Pour lui, l’élite ne vient pas seulement des campagnes, mais se recrute dans les familles aisées aussi dans les villes, devenus pourvoyeuses d’élites après les années 40.  » L’itinéraire politique indique que nous sommes devant une élite politique normale dans un pouvoir politique anormal « , a-t-il estimé. A l’occasion des élections, ces ministres tentent, selon lui, de regagner leurs régions natales pour s’y porter comme candidats car, a-t-il, constaté, ceux-ci sont en rupture de ban avec leur entourage. Sur 100 ministres, un tiers de l’élite politique, est issu de familles propriétaires terriens. Au plan culturel, le conférencier a estimé que 10% de l’élite ont un père ayant une formation universitaire alors que le tiers ont un paternel n’ayant pas dépassé le cap du secondaire.

M. Djabi a expliqué que des ministres s’échinent à se départir, après leur sortie de gouvernement, a exprimer leur libertés dans une tentative de  » rupture  » et de  » désobéissance « , notamment à travers la création de partis politiques. Pour sa part, Mohamed Harbi a évoqué les conditions d’apparitions des espaces publics, des logiques sociétales et du mode de l’exercice de la domination dans la culture politique.

Il a rappelé que durant les années 20, les espaces publics étaient limités et l’élite était fractionnée et d’ajouter  » que l’intellectuel qui viendra au mouvement national devra devenir un instrument dans la lutte des classes.  » Pour lui, le patronat et le clientélisme s’opposent à l’émergence de l’individu.

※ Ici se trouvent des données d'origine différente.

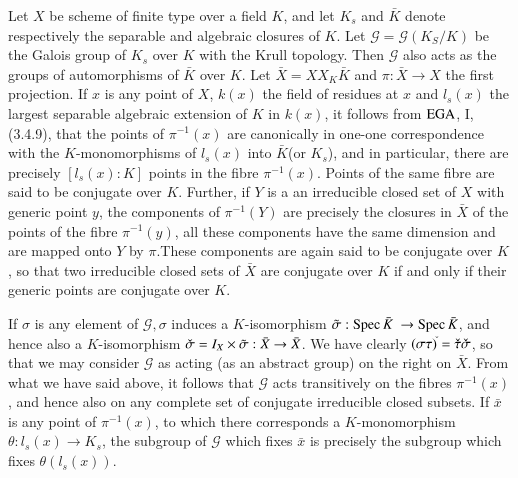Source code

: Let $X$ be scheme of finite type over a field $K$, and let $K_s$ and
$\bar{K}$ denote respectively the separable and algebraic closures of
$K$. Let $\mathscr{G}=\mathscr{G}(K_S/K)$ be the Galois group of $K_s$
over $K$ with the Krull topology. Then $\mathscr{G}$ also acts as the
groups of automorphisms of $\bar{K}$ over $K$. Let $\bar{X} = X X_K
\bar{K}$ and $\pi : \bar{X} \to X$ the first projection. If $x$ is any
point of $X$, $k(x)$ the field of residues at $x$ and $l_s(x)$ the
largest separable algebraic extension of $K$ in $k(x)$, it follows
from $\operatorname{EGA}$, I,(3.4.9), that the points of $\pi^{-1}(x)$ are
canonically in one-one correspondence with the $K$-monomorphisms of
$l_s(x)$ into $\bar{K}$(or $K_s$), and in particular, there are
precisely $[l_s(x) :K]$ points in the fibre $\pi^{-1}(x)$. Points of
the same fibre are said to be conjugate over $K$. Further, if $Y$  is a
an irreducible closed set of $X$  with generic point $y$, the
components of $\pi^{-1}(Y)$ are precisely the closures in $\bar{X}$ of
the points of the fibre $\pi^{-1}(y)$, all these components have the
same dimension and are mapped onto $Y$ by $\pi$.\pageoriginale These
components are 
again said to be conjugate over $K$, so that two irreducible closed
sets of $\bar{X}$ are conjugate over $K$ if and only if their generic
points are conjugate over $K$. 

If $\sigma$ is any element of $\mathscr{G}, \sigma $ induces a
$K$-isomorphism $\tilde{\sigma}: \operatorname{Spec} \bar{K}~\to \operatorname{Spec} \bar{K}$,
and hence also a $K$-isomorphism $\check{\sigma} = I_X \times
\tilde{\sigma} : \bar{X} \to \bar{X}$. We have clearly $(\sigma
\tau)^{\check{}} = \check{\tau} \check{\sigma}$, so that we may consider
$\mathscr{G}$ as acting (as an abstract group) on the right on
$\bar{X}$. From what we have said above, it follows that $\mathscr{G}$
acts transitively on the fibres $\pi^{-1}(x)$, and hence also on any
complete set of conjugate irreducible closed subsets. If $\bar{x}$ is
any point of $\pi^{-1}(x)$, to which there corresponds a
$K$-monomorphism $\theta : l_s(x) \to K_s$, the subgroup of
$\mathscr{G}$ which fixes $\bar{x}$ is precisely the subgroup which
fixes $\theta (l_s(x))$.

M.Harbi a dénoncé certaines pratiques politiques qui font que les acteurs soient contrôlés à coup de diffamation et de calomnie. Ce qui est qualifié de syndrome qui fait ranger les intellectuels algériens au côté du FLN. Au lendemain de l’Indépendance, des forces centrifuges, a indiqué l’historien, paralysent l’Etat puisqu’il y a absence de transparence dans la sélection de l’élite.

De son point de vue, la prise du pouvoir de 1963 et 1965 s’est fait militairement. Il conclut sa communication en soulignant que le système judiciaire est un autre maillon du dispositif de coercition mis en place par le pouvoir. Invité de son côté à s’expliquer sur la problématique, Abdesselam Chedaddi, sociologue et professeur à l’Institut universitaire de la recherche scientifique à Rabat, a regretté que les universités du monde arabe ne remplissent pas leur rôle de manière concrètes.  » Nous n’avons pas développé les sciences sociales et humaines. Sans la théorisation de la pensée politique, nous continuerons à vivre dans le chaos « , fait-il remarquer et d’avertir contre les méfaits de la mondialisation qui menace notre culture.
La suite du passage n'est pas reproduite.